• [Your instructions] Every line below must be reproduced exactly. Copy them all.

• [Extracted entries]
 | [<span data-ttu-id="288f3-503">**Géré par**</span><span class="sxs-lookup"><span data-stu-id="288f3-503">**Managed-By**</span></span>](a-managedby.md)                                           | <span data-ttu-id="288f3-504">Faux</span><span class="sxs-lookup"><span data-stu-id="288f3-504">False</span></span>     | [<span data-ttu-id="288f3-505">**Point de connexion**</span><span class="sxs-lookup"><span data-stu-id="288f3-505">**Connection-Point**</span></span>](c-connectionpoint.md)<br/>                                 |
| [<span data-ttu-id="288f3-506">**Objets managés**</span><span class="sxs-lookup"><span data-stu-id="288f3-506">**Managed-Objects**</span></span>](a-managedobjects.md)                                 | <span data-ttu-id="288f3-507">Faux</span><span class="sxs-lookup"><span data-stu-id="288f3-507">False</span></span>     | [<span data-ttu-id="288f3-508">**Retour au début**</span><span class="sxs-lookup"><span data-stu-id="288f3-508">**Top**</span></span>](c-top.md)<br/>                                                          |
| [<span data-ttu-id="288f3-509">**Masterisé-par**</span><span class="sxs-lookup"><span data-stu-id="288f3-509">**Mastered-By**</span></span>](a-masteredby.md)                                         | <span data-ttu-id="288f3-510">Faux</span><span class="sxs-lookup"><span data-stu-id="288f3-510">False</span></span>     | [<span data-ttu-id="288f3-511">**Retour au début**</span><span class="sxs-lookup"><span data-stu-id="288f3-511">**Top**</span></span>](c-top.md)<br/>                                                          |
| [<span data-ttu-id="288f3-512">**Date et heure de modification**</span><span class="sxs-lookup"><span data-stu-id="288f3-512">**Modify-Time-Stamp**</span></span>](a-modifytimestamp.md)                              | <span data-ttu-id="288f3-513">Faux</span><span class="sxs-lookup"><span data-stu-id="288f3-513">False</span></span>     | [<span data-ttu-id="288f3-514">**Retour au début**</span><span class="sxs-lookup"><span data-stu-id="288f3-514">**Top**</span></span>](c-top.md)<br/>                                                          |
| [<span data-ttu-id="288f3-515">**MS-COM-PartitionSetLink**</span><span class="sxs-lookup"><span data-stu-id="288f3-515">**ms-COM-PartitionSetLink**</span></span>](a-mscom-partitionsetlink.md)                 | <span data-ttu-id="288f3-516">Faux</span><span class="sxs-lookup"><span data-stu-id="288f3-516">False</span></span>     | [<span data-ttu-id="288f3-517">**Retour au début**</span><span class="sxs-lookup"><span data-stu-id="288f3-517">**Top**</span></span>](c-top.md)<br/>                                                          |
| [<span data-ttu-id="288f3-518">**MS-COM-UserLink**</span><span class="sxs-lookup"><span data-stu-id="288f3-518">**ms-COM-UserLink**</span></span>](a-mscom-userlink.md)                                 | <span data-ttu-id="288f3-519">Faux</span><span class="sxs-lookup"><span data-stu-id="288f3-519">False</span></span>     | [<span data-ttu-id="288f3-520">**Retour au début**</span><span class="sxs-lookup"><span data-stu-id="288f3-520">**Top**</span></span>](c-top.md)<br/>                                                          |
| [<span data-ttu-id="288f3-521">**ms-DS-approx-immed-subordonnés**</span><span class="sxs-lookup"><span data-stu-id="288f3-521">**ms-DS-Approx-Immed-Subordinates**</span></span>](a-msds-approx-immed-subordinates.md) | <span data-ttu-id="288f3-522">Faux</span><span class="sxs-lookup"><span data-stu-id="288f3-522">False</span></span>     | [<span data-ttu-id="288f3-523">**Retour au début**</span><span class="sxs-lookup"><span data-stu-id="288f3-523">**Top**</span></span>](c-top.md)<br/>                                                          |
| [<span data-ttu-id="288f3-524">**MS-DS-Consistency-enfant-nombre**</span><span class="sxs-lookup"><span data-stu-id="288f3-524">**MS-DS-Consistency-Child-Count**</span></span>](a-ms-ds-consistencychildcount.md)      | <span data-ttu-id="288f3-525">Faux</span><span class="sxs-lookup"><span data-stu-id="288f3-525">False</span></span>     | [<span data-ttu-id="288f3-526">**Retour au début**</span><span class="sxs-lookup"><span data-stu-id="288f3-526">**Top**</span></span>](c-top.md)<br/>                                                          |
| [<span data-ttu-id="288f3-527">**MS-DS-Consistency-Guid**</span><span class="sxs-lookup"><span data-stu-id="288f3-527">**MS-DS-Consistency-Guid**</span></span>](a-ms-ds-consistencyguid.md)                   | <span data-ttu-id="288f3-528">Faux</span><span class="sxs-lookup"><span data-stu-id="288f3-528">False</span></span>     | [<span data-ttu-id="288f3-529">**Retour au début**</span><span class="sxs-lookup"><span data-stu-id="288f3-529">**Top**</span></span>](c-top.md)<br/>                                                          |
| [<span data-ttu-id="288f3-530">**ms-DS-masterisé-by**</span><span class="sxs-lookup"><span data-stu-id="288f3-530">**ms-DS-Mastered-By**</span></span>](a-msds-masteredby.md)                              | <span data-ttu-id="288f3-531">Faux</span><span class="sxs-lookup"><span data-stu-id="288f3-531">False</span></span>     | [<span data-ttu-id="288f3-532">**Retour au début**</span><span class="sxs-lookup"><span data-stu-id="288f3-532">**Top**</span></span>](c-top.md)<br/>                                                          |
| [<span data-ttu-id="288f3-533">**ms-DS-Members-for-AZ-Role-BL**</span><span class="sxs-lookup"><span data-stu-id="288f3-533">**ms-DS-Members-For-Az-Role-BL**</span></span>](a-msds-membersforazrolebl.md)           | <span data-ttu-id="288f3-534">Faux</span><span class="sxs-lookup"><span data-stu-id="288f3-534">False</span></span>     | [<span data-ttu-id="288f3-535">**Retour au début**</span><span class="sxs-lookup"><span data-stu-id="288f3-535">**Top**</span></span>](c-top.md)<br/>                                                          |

• [Answer to this exercise]
 | [<span data-ttu-id="288f3-503">**Géré par**</span><span class="sxs-lookup"><span data-stu-id="288f3-503">**Managed-By**</span></span>](a-managedby.md)                                           | <span data-ttu-id="288f3-504">Faux</span><span class="sxs-lookup"><span data-stu-id="288f3-504">False</span></span>     | [<span data-ttu-id="288f3-505">**Point de connexion**</span><span class="sxs-lookup"><span data-stu-id="288f3-505">**Connection-Point**</span></span>](c-connectionpoint.md)<br/>                                 |
| [<span data-ttu-id="288f3-506">**Objets managés**</span><span class="sxs-lookup"><span data-stu-id="288f3-506">**Managed-Objects**</span></span>](a-managedobjects.md)                                 | <span data-ttu-id="288f3-507">Faux</span><span class="sxs-lookup"><span data-stu-id="288f3-507">False</span></span>     | [<span data-ttu-id="288f3-508">**Retour au début**</span><span class="sxs-lookup"><span data-stu-id="288f3-508">**Top**</span></span>](c-top.md)<br/>                                                          |
| [<span data-ttu-id="288f3-509">**Masterisé-par**</span><span class="sxs-lookup"><span data-stu-id="288f3-509">**Mastered-By**</span></span>](a-masteredby.md)                                         | <span data-ttu-id="288f3-510">Faux</span><span class="sxs-lookup"><span data-stu-id="288f3-510">False</span></span>     | [<span data-ttu-id="288f3-511">**Retour au début**</span><span class="sxs-lookup"><span data-stu-id="288f3-511">**Top**</span></span>](c-top.md)<br/>                                                          |
| [<span data-ttu-id="288f3-512">**Date et heure de modification**</span><span class="sxs-lookup"><span data-stu-id="288f3-512">**Modify-Time-Stamp**</span></span>](a-modifytimestamp.md)                              | <span data-ttu-id="288f3-513">Faux</span><span class="sxs-lookup"><span data-stu-id="288f3-513">False</span></span>     | [<span data-ttu-id="288f3-514">**Retour au début**</span><span class="sxs-lookup"><span data-stu-id="288f3-514">**Top**</span></span>](c-top.md)<br/>                                                          |
| [<span data-ttu-id="288f3-515">**MS-COM-PartitionSetLink**</span><span class="sxs-lookup"><span data-stu-id="288f3-515">**ms-COM-PartitionSetLink**</span></span>](a-mscom-partitionsetlink.md)                 | <span data-ttu-id="288f3-516">Faux</span><span class="sxs-lookup"><span data-stu-id="288f3-516">False</span></span>     | [<span data-ttu-id="288f3-517">**Retour au début**</span><span class="sxs-lookup"><span data-stu-id="288f3-517">**Top**</span></span>](c-top.md)<br/>                                                          |
| [<span data-ttu-id="288f3-518">**MS-COM-UserLink**</span><span class="sxs-lookup"><span data-stu-id="288f3-518">**ms-COM-UserLink**</span></span>](a-mscom-userlink.md)                                 | <span data-ttu-id="288f3-519">Faux</span><span class="sxs-lookup"><span data-stu-id="288f3-519">False</span></span>     | [<span data-ttu-id="288f3-520">**Retour au début**</span><span class="sxs-lookup"><span data-stu-id="288f3-520">**Top**</span></span>](c-top.md)<br/>                                                          |
| [<span data-ttu-id="288f3-521">**ms-DS-approx-immed-subordonnés**</span><span class="sxs-lookup"><span data-stu-id="288f3-521">**ms-DS-Approx-Immed-Subordinates**</span></span>](a-msds-approx-immed-subordinates.md) | <span data-ttu-id="288f3-522">Faux</span><span class="sxs-lookup"><span data-stu-id="288f3-522">False</span></span>     | [<span data-ttu-id="288f3-523">**Retour au début**</span><span class="sxs-lookup"><span data-stu-id="288f3-523">**Top**</span></span>](c-top.md)<br/>                                                          |
| [<span data-ttu-id="288f3-524">**MS-DS-Consistency-enfant-nombre**</span><span class="sxs-lookup"><span data-stu-id="288f3-524">**MS-DS-Consistency-Child-Count**</span></span>](a-ms-ds-consistencychildcount.md)      | <span data-ttu-id="288f3-525">Faux</span><span class="sxs-lookup"><span data-stu-id="288f3-525">False</span></span>     | [<span data-ttu-id="288f3-526">**Retour au début**</span><span class="sxs-lookup"><span data-stu-id="288f3-526">**Top**</span></span>](c-top.md)<br/>                                                          |
| [<span data-ttu-id="288f3-527">**MS-DS-Consistency-Guid**</span><span class="sxs-lookup"><span data-stu-id="288f3-527">**MS-DS-Consistency-Guid**</span></span>](a-ms-ds-consistencyguid.md)                   | <span data-ttu-id="288f3-528">Faux</span><span class="sxs-lookup"><span data-stu-id="288f3-528">False</span></span>     | [<span data-ttu-id="288f3-529">**Retour au début**</span><span class="sxs-lookup"><span data-stu-id="288f3-529">**Top**</span></span>](c-top.md)<br/>                                                          |
| [<span data-ttu-id="288f3-530">**ms-DS-masterisé-by**</span><span class="sxs-lookup"><span data-stu-id="288f3-530">**ms-DS-Mastered-By**</span></span>](a-msds-masteredby.md)                              | <span data-ttu-id="288f3-531">Faux</span><span class="sxs-lookup"><span data-stu-id="288f3-531">False</span></span>     | [<span data-ttu-id="288f3-532">**Retour au début**</span><span class="sxs-lookup"><span data-stu-id="288f3-532">**Top**</span></span>](c-top.md)<br/>                                                          |
| [<span data-ttu-id="288f3-533">**ms-DS-Members-for-AZ-Role-BL**</span><span class="sxs-lookup"><span data-stu-id="288f3-533">**ms-DS-Members-For-Az-Role-BL**</span></span>](a-msds-membersforazrolebl.md)           | <span data-ttu-id="288f3-534">Faux</span><span class="sxs-lookup"><span data-stu-id="288f3-534">False</span></span>     | [<span data-ttu-id="288f3-535">**Retour au début**</span><span class="sxs-lookup"><span data-stu-id="288f3-535">**Top**</span></span>](c-top.md)<br/>                                                          |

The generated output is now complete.